The U.S. Army took the drastic step of arming its tank, the M1 Abrams, with the ultimate upgrade: a tank-killing round made of uranium, the heaviest naturally occurring element on Earth.
Here's What You Need To Remember: The use of depleted uranium as a penetrator has resulted in superior armament for U.S. tankers crossing the battlefield. Nobody knows how long the one-two combination of the M256 gun and DU ammunition will continue to overmatch enemy armor, but given DU’s superior armor piercing capability, it’s a fairly sure bet DU will arm the next generation of Army tanks as well.
A tank is a fast-moving, well-protected, heavily armed behemoth designed to dominate the land battlefield. As the primary offensive weapon in any army, nations compete to field the best tanks in both peace and war.

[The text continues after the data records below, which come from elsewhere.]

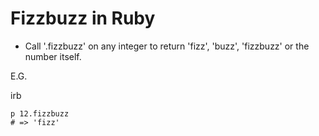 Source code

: # Fizzbuzz in Ruby

- Call '.fizzbuzz' on any integer to return 'fizz', 'buzz', 'fizzbuzz' or the number itself.

E.G.

irb

```
p 12.fizzbuzz 
# => 'fizz'
```

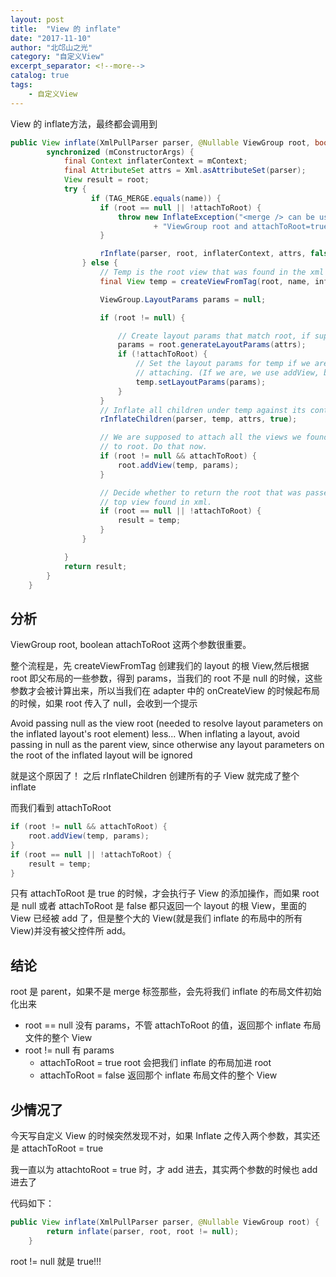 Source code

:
 ```yaml
---
layout: post
title:  "View 的 inflate"
date: "2017-11-10"
author: "北邙山之光"
category: "自定义View"
excerpt_separator: <!--more-->
catalog: true  
tags: 
    - 自定义View
---
```





View 的 inflate方法，最终都会调用到
```java
public View inflate(XmlPullParser parser, @Nullable ViewGroup root, boolean attachToRoot) {
        synchronized (mConstructorArgs) {
            final Context inflaterContext = mContext;
            final AttributeSet attrs = Xml.asAttributeSet(parser);
            View result = root;
            try {
                  if (TAG_MERGE.equals(name)) {
                    if (root == null || !attachToRoot) {
                        throw new InflateException("<merge /> can be used only with a valid "
                                + "ViewGroup root and attachToRoot=true");
                    }

                    rInflate(parser, root, inflaterContext, attrs, false);
                } else {
                    // Temp is the root view that was found in the xml
                    final View temp = createViewFromTag(root, name, inflaterContext, attrs);

                    ViewGroup.LayoutParams params = null;

                    if (root != null) {

                        // Create layout params that match root, if supplied
                        params = root.generateLayoutParams(attrs);
                        if (!attachToRoot) {
                            // Set the layout params for temp if we are not
                            // attaching. (If we are, we use addView, below)
                            temp.setLayoutParams(params);
                        }
                    }
                    // Inflate all children under temp against its context.
                    rInflateChildren(parser, temp, attrs, true);

                    // We are supposed to attach all the views we found (int temp)
                    // to root. Do that now.
                    if (root != null && attachToRoot) {
                        root.addView(temp, params);
                    }

                    // Decide whether to return the root that was passed in or the
                    // top view found in xml.
                    if (root == null || !attachToRoot) {
                        result = temp;
                    }
                }

            }
            return result;
        }
    }
```

<!--more-->
## 分析
ViewGroup root, boolean attachToRoot 这两个参数很重要。

整个流程是，先 createViewFromTag 创建我们的 layout 的根 View,然后根据 root 即父布局的一些参数，得到 params，当我们的 root 不是 null 的时候，这些参数才会被计算出来，所以当我们在 adapter 中的 onCreateView 的时候起布局的时候，如果 root 传入了 null，会收到一个提示

Avoid passing null as the view root (needed to resolve layout parameters on the inflated layout's root element) less...
When inflating a layout, avoid passing in null as the parent view, since otherwise any layout parameters on the root of the inflated layout will be ignored

就是这个原因了！
之后 rInflateChildren 创建所有的子 View 就完成了整个 inflate

而我们看到 attachToRoot
```java
if (root != null && attachToRoot) {
    root.addView(temp, params);
}
if (root == null || !attachToRoot) {
    result = temp;
}
```
只有 attachToRoot 是 true 的时候，才会执行子 View 的添加操作，而如果 root 是 null 或者 attachToRoot 是 false 都只返回一个 layout 的根 View，里面的 View 已经被 add 了，但是整个大的 View(就是我们 inflate 的布局中的所有 View)并没有被父控件所 add。

## 结论
root 是 parent，如果不是 merge 标签那些，会先将我们 inflate 的布局文件初始化出来

+ root == null
  没有 params，不管 attachToRoot 的值，返回那个 inflate 布局文件的整个 View
+ root != null
  有 params
  + attachToRoot = true
    root 会把我们 inflate 的布局加进 root
  + attachToRoot = false
    返回那个 inflate 布局文件的整个 View

## 少情况了
今天写自定义 View 的时候突然发现不对，如果 Inflate 之传入两个参数，其实还是 attachToRoot = true  

我一直以为 attachtoRoot = true 时，才 add 进去，其实两个参数的时候也 add 进去了

代码如下：
```java
public View inflate(XmlPullParser parser, @Nullable ViewGroup root) {
        return inflate(parser, root, root != null);
    }
```
root != null 就是 true!!!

In the 1980s, the U.S. Army took the drastic step of arming its tank, the M1 Abrams, with the ultimate upgrade: a tank-killing round made of uranium, the heaviest naturally occurring element on Earth. The result is an unmatched tank killer capable of destroying any fielded tank.
The M1 Abrams tank was first fielded by the U.S. Army in the 1980s. The Army had preferred the 105-millimeter gun, the British-designed Royal Ordnance L7, also known in the United States as the M68. The M68 had armed the M60 series of tanks for decades and was considered a proven “good enough” gun. The M1’s turret could only accommodate fifty-five rounds of 105-millimeter ammunition, a reduction from the sixty-two rounds the older M60 tank could carry. An even larger gun would further reduce ammo capacity to a mere forty rounds.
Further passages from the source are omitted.